= Beginning of Section =

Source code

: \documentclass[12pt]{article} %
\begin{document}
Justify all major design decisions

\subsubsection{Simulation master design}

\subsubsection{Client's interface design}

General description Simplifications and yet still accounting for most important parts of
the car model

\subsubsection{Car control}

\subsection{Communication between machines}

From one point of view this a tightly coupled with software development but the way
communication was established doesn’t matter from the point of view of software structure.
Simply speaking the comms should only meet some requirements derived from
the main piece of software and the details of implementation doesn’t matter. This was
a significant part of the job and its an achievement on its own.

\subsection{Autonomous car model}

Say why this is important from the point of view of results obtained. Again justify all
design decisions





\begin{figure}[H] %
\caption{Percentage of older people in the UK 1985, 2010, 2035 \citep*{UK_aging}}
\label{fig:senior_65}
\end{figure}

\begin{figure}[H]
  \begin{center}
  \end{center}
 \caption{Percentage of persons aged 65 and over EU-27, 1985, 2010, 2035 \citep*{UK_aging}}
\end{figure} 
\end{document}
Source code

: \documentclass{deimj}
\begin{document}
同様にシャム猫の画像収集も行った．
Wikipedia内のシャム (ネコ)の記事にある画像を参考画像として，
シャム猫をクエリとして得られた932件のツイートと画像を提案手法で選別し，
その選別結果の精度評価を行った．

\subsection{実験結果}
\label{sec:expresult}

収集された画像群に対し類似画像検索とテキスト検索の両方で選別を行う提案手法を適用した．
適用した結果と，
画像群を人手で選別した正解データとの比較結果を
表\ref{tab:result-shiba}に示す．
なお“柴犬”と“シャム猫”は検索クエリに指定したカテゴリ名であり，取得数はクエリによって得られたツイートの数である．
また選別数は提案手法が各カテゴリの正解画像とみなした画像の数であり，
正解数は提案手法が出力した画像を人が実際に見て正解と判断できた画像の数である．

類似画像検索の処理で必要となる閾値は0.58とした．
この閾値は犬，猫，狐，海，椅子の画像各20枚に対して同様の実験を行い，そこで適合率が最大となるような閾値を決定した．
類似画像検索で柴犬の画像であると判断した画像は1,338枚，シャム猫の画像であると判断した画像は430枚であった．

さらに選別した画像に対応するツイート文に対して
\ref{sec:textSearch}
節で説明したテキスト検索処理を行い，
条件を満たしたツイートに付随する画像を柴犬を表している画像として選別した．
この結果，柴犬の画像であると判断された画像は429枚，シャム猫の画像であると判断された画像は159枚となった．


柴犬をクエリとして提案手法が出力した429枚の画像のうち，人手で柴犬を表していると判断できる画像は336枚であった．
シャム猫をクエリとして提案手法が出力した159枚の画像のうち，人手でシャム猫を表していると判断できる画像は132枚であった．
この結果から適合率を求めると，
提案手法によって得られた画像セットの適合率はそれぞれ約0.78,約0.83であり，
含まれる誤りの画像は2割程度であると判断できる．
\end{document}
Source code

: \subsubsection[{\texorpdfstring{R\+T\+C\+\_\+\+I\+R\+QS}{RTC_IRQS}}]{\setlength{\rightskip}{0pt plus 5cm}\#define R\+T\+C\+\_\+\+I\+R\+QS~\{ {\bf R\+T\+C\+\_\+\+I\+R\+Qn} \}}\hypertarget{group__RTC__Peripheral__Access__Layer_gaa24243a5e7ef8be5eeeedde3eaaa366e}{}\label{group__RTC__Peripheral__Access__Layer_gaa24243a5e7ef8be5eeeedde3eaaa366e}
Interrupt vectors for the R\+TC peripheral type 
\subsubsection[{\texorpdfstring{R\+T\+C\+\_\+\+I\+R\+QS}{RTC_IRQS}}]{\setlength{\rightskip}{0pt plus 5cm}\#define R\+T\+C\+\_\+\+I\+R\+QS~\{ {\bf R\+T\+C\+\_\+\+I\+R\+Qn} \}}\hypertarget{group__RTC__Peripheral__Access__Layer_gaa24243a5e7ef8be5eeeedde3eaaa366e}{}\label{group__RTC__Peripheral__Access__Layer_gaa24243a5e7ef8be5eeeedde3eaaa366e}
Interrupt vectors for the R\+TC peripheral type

= End of Section =
= Beginning of Section =

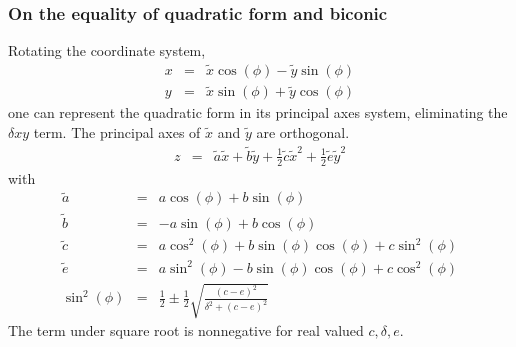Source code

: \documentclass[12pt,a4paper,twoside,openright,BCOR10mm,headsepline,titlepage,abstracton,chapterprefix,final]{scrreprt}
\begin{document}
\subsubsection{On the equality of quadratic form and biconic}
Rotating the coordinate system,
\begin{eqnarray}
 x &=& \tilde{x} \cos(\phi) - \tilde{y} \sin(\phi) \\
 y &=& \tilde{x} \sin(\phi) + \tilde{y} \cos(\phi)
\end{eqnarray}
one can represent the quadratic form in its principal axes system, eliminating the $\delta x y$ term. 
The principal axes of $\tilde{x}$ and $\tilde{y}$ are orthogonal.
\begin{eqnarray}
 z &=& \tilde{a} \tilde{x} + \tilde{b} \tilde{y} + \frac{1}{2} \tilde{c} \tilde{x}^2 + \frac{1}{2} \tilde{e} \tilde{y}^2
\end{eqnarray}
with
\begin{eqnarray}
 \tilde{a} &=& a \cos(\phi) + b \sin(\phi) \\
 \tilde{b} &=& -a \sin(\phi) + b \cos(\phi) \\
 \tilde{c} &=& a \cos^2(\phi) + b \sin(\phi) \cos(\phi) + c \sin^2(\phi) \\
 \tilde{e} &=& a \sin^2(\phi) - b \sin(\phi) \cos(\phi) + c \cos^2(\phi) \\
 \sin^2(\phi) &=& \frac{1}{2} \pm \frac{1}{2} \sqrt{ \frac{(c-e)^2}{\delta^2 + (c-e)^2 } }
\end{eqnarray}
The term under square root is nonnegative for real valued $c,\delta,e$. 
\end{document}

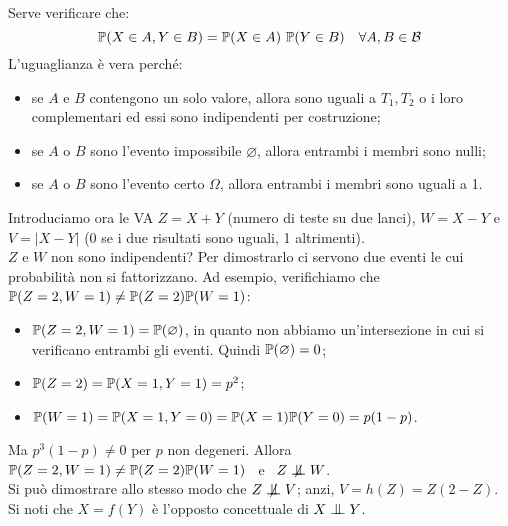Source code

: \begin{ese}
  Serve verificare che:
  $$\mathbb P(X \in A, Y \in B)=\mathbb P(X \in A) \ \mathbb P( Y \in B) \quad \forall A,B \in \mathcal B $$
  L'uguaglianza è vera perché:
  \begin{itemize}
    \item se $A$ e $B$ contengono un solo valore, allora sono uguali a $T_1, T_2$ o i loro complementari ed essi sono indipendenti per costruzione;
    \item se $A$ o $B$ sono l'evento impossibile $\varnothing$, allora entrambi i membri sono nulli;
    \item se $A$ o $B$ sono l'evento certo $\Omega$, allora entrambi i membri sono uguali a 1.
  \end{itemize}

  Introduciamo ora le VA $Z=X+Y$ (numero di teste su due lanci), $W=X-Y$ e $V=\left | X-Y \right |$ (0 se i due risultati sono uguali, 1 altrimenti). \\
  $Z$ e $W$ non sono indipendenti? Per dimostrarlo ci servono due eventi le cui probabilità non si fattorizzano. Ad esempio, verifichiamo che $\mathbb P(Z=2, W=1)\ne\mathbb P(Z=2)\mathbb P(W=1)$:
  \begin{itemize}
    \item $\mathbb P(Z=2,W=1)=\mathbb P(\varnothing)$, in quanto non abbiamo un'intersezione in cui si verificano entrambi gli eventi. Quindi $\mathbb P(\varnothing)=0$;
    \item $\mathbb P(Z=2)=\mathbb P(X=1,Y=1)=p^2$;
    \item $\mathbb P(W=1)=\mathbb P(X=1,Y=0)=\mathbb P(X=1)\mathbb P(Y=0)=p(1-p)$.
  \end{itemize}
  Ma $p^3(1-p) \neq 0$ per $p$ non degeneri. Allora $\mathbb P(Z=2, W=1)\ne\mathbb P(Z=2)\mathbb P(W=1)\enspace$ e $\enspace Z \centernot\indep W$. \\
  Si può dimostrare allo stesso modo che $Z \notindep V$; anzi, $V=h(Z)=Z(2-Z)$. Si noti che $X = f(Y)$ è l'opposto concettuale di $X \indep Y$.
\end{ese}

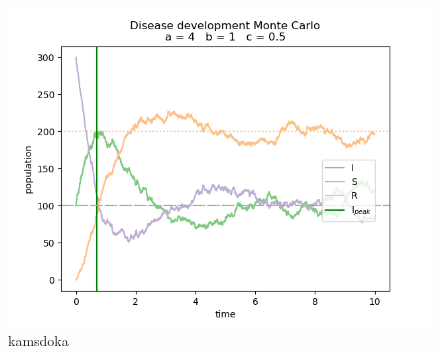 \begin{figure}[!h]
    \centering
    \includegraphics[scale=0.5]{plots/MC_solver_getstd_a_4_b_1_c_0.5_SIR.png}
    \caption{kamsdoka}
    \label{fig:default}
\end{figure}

= End of Section =
= Beginning of Section =

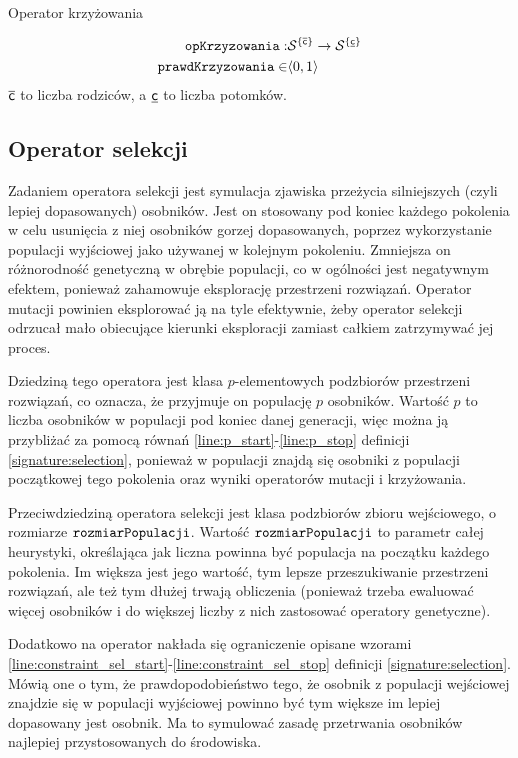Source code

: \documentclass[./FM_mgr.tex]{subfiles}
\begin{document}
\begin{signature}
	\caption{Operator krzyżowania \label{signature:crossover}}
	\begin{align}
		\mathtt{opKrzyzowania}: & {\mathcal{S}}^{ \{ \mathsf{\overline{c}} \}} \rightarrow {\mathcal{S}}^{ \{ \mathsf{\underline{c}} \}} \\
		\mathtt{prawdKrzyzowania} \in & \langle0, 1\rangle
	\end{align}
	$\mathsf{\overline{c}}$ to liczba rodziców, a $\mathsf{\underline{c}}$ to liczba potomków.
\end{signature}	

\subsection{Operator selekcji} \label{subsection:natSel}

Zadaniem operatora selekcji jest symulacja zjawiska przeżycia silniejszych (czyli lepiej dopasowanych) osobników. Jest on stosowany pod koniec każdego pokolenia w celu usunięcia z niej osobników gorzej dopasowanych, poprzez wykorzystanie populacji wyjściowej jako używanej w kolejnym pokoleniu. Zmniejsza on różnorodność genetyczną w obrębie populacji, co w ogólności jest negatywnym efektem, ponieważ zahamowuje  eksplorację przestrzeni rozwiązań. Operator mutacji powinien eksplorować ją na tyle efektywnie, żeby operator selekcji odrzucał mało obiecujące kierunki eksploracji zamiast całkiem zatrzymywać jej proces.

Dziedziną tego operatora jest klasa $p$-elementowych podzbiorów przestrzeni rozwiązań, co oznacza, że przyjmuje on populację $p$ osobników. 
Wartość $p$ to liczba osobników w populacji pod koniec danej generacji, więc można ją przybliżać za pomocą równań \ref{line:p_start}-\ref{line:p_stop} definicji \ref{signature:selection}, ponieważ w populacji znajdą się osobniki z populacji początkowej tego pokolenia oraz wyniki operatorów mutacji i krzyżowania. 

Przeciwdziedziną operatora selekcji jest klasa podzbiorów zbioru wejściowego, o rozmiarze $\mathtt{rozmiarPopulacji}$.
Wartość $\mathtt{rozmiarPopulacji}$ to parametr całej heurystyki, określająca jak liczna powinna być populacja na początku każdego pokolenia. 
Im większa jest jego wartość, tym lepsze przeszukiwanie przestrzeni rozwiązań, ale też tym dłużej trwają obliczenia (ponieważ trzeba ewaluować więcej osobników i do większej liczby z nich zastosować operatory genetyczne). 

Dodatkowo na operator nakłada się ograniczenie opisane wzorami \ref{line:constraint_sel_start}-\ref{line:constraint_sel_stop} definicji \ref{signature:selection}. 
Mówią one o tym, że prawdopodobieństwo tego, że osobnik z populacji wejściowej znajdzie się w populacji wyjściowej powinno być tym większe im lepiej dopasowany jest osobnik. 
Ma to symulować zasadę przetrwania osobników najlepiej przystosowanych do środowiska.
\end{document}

= End of Section =

Task to carry out: Report every line in the data above in which the word "varnothing" appears.

Exercise output:
    \item se $A$ o $B$ sono l'evento impossibile $\varnothing$, allora entrambi i membri sono nulli;
    \item $\mathbb P(Z=2,W=1)=\mathbb P(\varnothing)$, in quanto non abbiamo un'intersezione in cui si verificano entrambi gli eventi. Quindi $\mathbb P(\varnothing)=0$;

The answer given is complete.